Zimbabwe’s Shabanie & Mashaba Mines (SMM), which mines asbestos in the south-west of the country, remains comatose and could soon collapse if urgent intervention is not forthcoming.
The asbestos-mining entity was placed under curatorship following owner Mutumwa Mawere’s flight to South Africa several years ago after falling out with President Robert Mugabe’s government and the subsequent seizure of his companies. If he returns to Zimbabwe, Mawere faces arrest for ‘externalising’ foreign currency almost a decade ago.

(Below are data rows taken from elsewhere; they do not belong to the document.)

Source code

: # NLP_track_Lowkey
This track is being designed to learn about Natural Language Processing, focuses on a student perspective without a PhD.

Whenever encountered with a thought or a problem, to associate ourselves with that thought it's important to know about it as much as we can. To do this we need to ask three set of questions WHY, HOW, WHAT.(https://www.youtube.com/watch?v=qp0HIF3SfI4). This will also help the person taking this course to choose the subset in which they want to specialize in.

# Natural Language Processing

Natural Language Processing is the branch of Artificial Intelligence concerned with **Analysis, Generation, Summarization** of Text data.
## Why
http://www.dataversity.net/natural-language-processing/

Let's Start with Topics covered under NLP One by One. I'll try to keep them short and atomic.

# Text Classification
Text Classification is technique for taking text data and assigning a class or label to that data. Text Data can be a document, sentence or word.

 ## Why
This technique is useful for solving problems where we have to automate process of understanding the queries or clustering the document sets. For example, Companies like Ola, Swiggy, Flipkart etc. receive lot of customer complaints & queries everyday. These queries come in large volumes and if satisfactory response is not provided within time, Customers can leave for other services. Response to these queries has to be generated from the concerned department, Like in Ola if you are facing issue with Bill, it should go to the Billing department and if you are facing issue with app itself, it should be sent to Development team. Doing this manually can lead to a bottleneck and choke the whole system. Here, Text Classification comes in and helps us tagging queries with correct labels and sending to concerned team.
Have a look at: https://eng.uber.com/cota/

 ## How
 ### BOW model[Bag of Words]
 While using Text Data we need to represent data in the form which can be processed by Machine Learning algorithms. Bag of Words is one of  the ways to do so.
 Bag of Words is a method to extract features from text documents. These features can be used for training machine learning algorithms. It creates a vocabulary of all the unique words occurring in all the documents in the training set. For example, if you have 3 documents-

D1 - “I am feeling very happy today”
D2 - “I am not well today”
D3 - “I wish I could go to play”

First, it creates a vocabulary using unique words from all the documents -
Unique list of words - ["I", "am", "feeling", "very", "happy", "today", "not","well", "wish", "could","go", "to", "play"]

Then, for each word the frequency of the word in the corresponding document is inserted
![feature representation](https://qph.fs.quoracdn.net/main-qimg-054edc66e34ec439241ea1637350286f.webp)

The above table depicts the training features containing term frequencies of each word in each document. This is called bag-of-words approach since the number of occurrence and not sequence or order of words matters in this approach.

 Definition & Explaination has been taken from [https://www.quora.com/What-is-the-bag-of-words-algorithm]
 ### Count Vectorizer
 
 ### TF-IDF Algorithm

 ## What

The SMM curator has apparently failed to run the company and mining has virtually ground to a halt, with thousands of jobs on the line.
SMM’s mines are near the towns of Zvishavane and Mashava, which are fast becoming ghost towns.
Efforts to secure investors willing to resuscitate the mines have failed.
The mines reportedly still have 17 years of proven asbestos reserves.
SMM finance director Brusel Chirashi says the company could produce more than 70-million tons of fibre this year, if it were not for a lack of capital.
It has been reported that power failures have damaged several pumps at the two mines, leading to their being flooded, and mining experts say it might take years to replace the machinery.
Zimbabwe Electricity Supply Authority CEO Ben Rafemoyo recently told the Parliamentary Portfolio Committee on Mines and Energy that Shabani mine, near Zvishavane, had to be switched off because it had not been paying electricity bills for two years. Power supplies to Gaths mine, near Mashaba, were terminated in December, also for nonpayment.
And workers complain that they have not been paid for months.
SMM was once a major producer of asbestos in Africa, and had access to mar-kets in the US, the UK, Angola, Nigeria, Zambia, Mozambique, India, Iran, the United Arab Emirates, China and Indonesia, besides other countries.
MD Stephen Nyagura told visiting members of Parlia-ment’s Portfolio Committee on Mines and Energy that mining could only resume if investors brought in capital to get the equipment working again.
Committee leader Edward Chindori-Chininga said he was shocked to discover that there was virtually no mining taking place at the mines.
Shabani mine reportedly has an urgent order for 200 000 t of fibre that it cannot fulfil. This order could rack in $105-million.